**Task directions**
Exact copies of all the records are the expected output.

+++ Provided records

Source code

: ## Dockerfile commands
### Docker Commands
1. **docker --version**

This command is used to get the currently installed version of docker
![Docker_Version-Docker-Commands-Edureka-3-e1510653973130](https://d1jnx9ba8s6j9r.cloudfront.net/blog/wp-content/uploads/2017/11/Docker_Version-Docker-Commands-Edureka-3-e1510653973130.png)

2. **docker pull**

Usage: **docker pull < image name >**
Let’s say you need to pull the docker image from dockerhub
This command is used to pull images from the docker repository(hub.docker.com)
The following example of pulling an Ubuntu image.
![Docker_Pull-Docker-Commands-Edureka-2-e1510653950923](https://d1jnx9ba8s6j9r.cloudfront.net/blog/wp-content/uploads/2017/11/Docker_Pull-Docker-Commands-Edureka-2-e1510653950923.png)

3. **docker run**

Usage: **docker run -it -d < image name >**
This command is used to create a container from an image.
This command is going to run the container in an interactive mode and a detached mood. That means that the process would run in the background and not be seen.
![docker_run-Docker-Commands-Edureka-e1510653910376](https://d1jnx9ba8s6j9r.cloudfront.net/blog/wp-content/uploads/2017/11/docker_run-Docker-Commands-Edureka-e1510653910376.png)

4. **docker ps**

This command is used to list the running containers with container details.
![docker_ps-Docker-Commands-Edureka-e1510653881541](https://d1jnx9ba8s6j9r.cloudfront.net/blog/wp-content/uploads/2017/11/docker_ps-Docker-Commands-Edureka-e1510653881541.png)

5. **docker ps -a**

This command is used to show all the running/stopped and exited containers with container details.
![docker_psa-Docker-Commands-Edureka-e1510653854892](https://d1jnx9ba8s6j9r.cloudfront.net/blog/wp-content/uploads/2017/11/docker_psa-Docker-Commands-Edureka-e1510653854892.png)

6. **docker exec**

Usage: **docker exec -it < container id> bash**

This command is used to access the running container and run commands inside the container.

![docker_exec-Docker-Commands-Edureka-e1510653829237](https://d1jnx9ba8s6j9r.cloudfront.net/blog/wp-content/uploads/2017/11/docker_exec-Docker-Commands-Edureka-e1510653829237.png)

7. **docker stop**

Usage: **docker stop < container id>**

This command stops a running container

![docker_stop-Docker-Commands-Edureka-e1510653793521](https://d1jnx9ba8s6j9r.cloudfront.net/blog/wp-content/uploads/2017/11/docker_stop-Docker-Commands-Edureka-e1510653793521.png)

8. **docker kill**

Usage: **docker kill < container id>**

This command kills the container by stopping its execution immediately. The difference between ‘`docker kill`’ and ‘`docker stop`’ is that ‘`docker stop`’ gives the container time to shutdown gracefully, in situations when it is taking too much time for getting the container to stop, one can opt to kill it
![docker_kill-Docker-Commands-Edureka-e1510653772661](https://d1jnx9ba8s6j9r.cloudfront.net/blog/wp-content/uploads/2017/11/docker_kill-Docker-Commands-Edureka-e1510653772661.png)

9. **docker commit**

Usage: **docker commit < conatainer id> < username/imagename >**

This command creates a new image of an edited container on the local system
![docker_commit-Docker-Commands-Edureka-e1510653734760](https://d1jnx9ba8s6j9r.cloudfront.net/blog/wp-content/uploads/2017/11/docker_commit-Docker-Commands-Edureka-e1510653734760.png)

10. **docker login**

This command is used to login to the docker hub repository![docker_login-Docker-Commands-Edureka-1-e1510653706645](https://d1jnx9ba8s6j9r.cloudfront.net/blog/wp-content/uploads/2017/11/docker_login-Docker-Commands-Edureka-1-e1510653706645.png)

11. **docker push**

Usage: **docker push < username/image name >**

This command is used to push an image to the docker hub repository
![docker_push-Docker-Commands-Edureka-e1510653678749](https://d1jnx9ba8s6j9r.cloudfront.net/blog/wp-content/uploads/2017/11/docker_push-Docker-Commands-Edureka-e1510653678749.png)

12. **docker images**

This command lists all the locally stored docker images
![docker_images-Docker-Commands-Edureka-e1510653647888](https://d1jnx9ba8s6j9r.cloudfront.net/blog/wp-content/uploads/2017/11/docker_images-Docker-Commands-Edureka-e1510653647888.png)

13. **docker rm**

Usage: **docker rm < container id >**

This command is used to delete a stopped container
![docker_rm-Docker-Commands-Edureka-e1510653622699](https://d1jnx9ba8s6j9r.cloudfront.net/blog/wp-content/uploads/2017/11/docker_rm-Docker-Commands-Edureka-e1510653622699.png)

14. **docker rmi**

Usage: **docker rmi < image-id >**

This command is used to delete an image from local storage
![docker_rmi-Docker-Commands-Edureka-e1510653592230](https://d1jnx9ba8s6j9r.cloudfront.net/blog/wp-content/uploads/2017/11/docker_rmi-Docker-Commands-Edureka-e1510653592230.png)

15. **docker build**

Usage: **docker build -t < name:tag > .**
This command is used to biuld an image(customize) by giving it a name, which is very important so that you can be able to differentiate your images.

++++++

**Finished exercise**
Source code

: ## Dockerfile commands
### Docker Commands
1. **docker --version**

This command is used to get the currently installed version of docker
![Docker_Version-Docker-Commands-Edureka-3-e1510653973130](https://d1jnx9ba8s6j9r.cloudfront.net/blog/wp-content/uploads/2017/11/Docker_Version-Docker-Commands-Edureka-3-e1510653973130.png)

2. **docker pull**

Usage: **docker pull < image name >**
Let’s say you need to pull the docker image from dockerhub
This command is used to pull images from the docker repository(hub.docker.com)
The following example of pulling an Ubuntu image.
![Docker_Pull-Docker-Commands-Edureka-2-e1510653950923](https://d1jnx9ba8s6j9r.cloudfront.net/blog/wp-content/uploads/2017/11/Docker_Pull-Docker-Commands-Edureka-2-e1510653950923.png)

3. **docker run**

Usage: **docker run -it -d < image name >**
This command is used to create a container from an image.
This command is going to run the container in an interactive mode and a detached mood. That means that the process would run in the background and not be seen.
![docker_run-Docker-Commands-Edureka-e1510653910376](https://d1jnx9ba8s6j9r.cloudfront.net/blog/wp-content/uploads/2017/11/docker_run-Docker-Commands-Edureka-e1510653910376.png)

4. **docker ps**

This command is used to list the running containers with container details.
![docker_ps-Docker-Commands-Edureka-e1510653881541](https://d1jnx9ba8s6j9r.cloudfront.net/blog/wp-content/uploads/2017/11/docker_ps-Docker-Commands-Edureka-e1510653881541.png)

5. **docker ps -a**

This command is used to show all the running/stopped and exited containers with container details.
![docker_psa-Docker-Commands-Edureka-e1510653854892](https://d1jnx9ba8s6j9r.cloudfront.net/blog/wp-content/uploads/2017/11/docker_psa-Docker-Commands-Edureka-e1510653854892.png)

6. **docker exec**

Usage: **docker exec -it < container id> bash**

This command is used to access the running container and run commands inside the container.

![docker_exec-Docker-Commands-Edureka-e1510653829237](https://d1jnx9ba8s6j9r.cloudfront.net/blog/wp-content/uploads/2017/11/docker_exec-Docker-Commands-Edureka-e1510653829237.png)

7. **docker stop**

Usage: **docker stop < container id>**

This command stops a running container

![docker_stop-Docker-Commands-Edureka-e1510653793521](https://d1jnx9ba8s6j9r.cloudfront.net/blog/wp-content/uploads/2017/11/docker_stop-Docker-Commands-Edureka-e1510653793521.png)

8. **docker kill**

Usage: **docker kill < container id>**

This command kills the container by stopping its execution immediately. The difference between ‘`docker kill`’ and ‘`docker stop`’ is that ‘`docker stop`’ gives the container time to shutdown gracefully, in situations when it is taking too much time for getting the container to stop, one can opt to kill it
![docker_kill-Docker-Commands-Edureka-e1510653772661](https://d1jnx9ba8s6j9r.cloudfront.net/blog/wp-content/uploads/2017/11/docker_kill-Docker-Commands-Edureka-e1510653772661.png)

9. **docker commit**

Usage: **docker commit < conatainer id> < username/imagename >**

This command creates a new image of an edited container on the local system
![docker_commit-Docker-Commands-Edureka-e1510653734760](https://d1jnx9ba8s6j9r.cloudfront.net/blog/wp-content/uploads/2017/11/docker_commit-Docker-Commands-Edureka-e1510653734760.png)

10. **docker login**

This command is used to login to the docker hub repository![docker_login-Docker-Commands-Edureka-1-e1510653706645](https://d1jnx9ba8s6j9r.cloudfront.net/blog/wp-content/uploads/2017/11/docker_login-Docker-Commands-Edureka-1-e1510653706645.png)

11. **docker push**

Usage: **docker push < username/image name >**

This command is used to push an image to the docker hub repository
![docker_push-Docker-Commands-Edureka-e1510653678749](https://d1jnx9ba8s6j9r.cloudfront.net/blog/wp-content/uploads/2017/11/docker_push-Docker-Commands-Edureka-e1510653678749.png)

12. **docker images**

This command lists all the locally stored docker images
![docker_images-Docker-Commands-Edureka-e1510653647888](https://d1jnx9ba8s6j9r.cloudfront.net/blog/wp-content/uploads/2017/11/docker_images-Docker-Commands-Edureka-e1510653647888.png)

13. **docker rm**

Usage: **docker rm < container id >**

This command is used to delete a stopped container
![docker_rm-Docker-Commands-Edureka-e1510653622699](https://d1jnx9ba8s6j9r.cloudfront.net/blog/wp-content/uploads/2017/11/docker_rm-Docker-Commands-Edureka-e1510653622699.png)

14. **docker rmi**

Usage: **docker rmi < image-id >**

This command is used to delete an image from local storage
![docker_rmi-Docker-Commands-Edureka-e1510653592230](https://d1jnx9ba8s6j9r.cloudfront.net/blog/wp-content/uploads/2017/11/docker_rmi-Docker-Commands-Edureka-e1510653592230.png)

15. **docker build**

Usage: **docker build -t < name:tag > .**
This command is used to biuld an image(customize) by giving it a name, which is very important so that you can be able to differentiate your images.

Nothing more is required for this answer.